→ **Work instructions**
While reading through the material below, copy each line that holds the word "list".

Data provided START

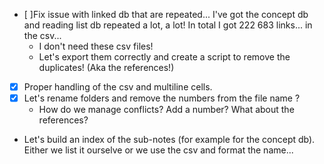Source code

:-   [ ]Fix issue with linked db that are repeated... I've got the concept db and reading list db repeated a lot, a lot! In total I got 222 683 links... in the csv...
    -   I don't need these csv files!
    -   Let's export them correctly and create a script to remove the duplicates! (Aka the references!)
-   [x] Proper handling of the csv and multiline cells.
-   [x] Let's rename folders and remove the numbers from the file name ?
    -   How do we manage conflicts? Add a number? What about the references?
-   Let's build an index of the sub-notes (for example for the concept db). Either we list it ourselve or we use the csv and format the name...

Data provided END

→ **Response below**
:-   [ ]Fix issue with linked db that are repeated... I've got the concept db and reading list db repeated a lot, a lot! In total I got 222 683 links... in the csv...
-   Let's build an index of the sub-notes (for example for the concept db). Either we list it ourselve or we use the csv and format the name...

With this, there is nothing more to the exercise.